▶ _What to produce_
Keep only the lines of the data below that contain "function", and copy them.

..........

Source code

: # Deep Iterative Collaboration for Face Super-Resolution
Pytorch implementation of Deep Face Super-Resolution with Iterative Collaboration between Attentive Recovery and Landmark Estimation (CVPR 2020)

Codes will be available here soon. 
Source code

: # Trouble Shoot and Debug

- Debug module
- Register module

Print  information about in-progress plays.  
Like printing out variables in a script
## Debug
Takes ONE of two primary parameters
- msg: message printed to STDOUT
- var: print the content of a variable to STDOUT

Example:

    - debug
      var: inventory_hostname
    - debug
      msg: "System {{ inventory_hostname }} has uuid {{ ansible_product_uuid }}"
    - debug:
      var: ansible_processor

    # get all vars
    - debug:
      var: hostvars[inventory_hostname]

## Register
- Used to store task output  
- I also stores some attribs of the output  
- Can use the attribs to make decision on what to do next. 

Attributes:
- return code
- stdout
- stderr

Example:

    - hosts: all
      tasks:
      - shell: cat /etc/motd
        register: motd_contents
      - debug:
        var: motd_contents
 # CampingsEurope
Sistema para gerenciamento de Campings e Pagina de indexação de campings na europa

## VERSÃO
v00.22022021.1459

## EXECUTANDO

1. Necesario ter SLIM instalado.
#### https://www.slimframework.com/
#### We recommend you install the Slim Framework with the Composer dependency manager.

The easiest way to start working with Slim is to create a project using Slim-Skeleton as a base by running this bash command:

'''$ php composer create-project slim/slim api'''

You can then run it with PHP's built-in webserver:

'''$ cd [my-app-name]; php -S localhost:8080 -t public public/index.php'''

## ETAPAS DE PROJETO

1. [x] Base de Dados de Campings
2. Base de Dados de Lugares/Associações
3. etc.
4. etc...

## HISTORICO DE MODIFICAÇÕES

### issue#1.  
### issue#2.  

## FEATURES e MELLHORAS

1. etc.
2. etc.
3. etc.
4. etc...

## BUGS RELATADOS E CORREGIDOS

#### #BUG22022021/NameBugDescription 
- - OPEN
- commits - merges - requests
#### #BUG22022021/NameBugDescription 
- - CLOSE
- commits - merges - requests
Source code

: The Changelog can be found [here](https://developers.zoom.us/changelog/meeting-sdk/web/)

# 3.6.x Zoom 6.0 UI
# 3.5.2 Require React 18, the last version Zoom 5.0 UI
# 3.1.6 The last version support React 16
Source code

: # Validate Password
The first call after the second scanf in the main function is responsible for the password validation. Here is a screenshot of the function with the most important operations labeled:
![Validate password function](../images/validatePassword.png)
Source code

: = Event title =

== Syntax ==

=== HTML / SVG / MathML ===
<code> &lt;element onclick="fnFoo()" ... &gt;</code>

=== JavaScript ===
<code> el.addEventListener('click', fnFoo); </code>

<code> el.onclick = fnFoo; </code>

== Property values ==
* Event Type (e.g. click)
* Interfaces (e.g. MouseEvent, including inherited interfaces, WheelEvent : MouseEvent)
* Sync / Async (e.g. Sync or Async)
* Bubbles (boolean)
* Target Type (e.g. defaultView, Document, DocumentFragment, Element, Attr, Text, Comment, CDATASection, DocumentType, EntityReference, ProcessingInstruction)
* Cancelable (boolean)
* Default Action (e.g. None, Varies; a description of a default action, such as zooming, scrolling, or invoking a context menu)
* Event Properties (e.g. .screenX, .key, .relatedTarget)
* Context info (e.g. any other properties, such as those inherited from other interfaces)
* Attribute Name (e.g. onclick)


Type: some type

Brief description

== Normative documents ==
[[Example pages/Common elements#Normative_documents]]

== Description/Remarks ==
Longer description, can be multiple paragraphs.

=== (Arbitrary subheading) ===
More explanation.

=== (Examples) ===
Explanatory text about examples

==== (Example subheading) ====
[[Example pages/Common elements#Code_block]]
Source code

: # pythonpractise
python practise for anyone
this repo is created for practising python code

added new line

..........

▶ _Completed task_
The first call after the second scanf in the main function is responsible for the password validation. Here is a screenshot of the function with the most important operations labeled:
![Validate password function](../images/validatePassword.png)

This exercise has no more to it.